1.         De beoordeling

De voorzitter stelt voorop dat in het kader van het verzoek om schorsing van de tenuitvoerlegging van een beslissing van de directeur slechts ruimte bestaat voor een voorlopige beoordeling en dat de zaak niet ten gronde kan worden onderzocht en beslist. Aan de orde is daarom slechts de vraag of de beslissing waartegen beklag is ingediend in strijd is met een wettelijk voorschrift dan wel zodanig onredelijk of onbillijk is dat er een spoedeisend belang is om thans over te gaan tot schorsing van de (verdere) tenuitvoerlegging van die beslissing. Naar het oordeel van de voorzitter is dat het geval.

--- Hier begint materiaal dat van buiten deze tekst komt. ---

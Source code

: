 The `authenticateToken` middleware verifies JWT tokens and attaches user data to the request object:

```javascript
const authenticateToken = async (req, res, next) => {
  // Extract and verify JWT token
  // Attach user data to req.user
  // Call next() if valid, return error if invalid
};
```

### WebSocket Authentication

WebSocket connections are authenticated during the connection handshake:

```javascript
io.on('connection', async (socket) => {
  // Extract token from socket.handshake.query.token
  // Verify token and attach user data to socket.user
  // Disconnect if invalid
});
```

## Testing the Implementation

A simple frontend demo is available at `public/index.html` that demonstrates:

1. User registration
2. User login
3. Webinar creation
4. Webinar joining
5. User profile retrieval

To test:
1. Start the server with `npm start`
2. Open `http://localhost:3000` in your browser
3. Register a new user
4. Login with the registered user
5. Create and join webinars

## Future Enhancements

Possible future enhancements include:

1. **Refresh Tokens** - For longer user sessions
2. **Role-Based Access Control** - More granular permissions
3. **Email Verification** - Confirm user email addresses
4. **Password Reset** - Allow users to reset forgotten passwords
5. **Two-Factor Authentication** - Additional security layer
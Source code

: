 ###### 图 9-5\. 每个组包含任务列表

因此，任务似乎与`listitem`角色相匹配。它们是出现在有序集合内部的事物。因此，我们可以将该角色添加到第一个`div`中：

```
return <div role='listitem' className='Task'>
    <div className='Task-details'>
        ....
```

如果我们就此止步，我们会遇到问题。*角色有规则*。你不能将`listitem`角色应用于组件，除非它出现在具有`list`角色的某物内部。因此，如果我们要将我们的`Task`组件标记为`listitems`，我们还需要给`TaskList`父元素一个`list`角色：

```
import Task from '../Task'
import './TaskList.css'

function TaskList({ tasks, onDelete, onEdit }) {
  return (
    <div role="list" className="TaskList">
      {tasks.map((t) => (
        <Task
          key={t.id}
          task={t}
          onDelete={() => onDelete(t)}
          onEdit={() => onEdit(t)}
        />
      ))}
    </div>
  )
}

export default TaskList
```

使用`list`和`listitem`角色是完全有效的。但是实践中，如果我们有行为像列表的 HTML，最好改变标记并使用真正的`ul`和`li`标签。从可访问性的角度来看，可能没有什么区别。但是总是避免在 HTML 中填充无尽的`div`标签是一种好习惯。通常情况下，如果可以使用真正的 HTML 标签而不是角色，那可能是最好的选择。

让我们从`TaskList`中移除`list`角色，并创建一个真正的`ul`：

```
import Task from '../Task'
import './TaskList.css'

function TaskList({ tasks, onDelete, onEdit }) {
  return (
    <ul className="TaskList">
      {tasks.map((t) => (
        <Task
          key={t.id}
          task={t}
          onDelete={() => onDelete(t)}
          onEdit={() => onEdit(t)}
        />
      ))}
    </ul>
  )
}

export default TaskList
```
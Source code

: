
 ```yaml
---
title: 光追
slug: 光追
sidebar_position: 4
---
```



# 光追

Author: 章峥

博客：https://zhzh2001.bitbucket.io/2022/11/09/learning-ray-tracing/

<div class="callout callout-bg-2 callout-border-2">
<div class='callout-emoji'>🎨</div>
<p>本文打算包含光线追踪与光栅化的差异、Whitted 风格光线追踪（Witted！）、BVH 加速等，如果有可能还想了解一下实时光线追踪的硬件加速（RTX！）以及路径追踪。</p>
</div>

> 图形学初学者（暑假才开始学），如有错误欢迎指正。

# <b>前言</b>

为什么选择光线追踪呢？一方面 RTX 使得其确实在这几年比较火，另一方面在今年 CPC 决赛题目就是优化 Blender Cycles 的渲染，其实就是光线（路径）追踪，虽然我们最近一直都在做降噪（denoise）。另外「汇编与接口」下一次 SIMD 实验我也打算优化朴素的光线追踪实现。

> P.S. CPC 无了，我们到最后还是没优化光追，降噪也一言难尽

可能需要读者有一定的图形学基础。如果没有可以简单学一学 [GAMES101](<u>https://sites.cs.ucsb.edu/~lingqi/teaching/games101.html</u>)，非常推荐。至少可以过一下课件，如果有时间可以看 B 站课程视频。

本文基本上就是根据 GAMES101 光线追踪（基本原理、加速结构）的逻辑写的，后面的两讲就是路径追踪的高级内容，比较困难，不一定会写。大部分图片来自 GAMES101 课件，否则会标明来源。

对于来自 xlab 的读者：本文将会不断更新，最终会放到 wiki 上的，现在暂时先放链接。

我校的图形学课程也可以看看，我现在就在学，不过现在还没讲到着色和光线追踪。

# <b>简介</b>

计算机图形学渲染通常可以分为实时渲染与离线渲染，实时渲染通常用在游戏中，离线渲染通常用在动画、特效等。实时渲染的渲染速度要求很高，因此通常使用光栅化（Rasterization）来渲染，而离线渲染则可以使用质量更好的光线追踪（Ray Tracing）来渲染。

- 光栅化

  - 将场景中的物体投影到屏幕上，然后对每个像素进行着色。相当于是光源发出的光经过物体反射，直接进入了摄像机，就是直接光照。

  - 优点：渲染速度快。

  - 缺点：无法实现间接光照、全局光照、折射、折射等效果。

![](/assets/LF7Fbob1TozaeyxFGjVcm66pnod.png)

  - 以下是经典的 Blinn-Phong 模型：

Uit de inlichtingen van de directeur blijkt dat de bestreden disciplinaire straf  is opgelegd naar aanleiding van het feit dat verzoeker met een medegedetineerde heeft gevochten, waarbij zij elkaar ernstige verwondingen hebben toegebracht. De hoogte van de opgelegde disciplinaire straf is in de beslissing niet nader gemotiveerd.

Uit het onderliggende schriftelijke verslag blijkt dat verzoeker de medegedetineerde met zijn vuisten heeft geslagen, dat hij twee keer met een fles op diens hoofd heeft geslagen, waardoor de fles kapot is gegaan, dat hij met een mes en vork op de medegedetineerde is afgelopen en dat hij hem met een prullenbak heeft geslagen. Voor zowel verzoeker als de betreffende medegedetineerde is medische hulp ingeroepen.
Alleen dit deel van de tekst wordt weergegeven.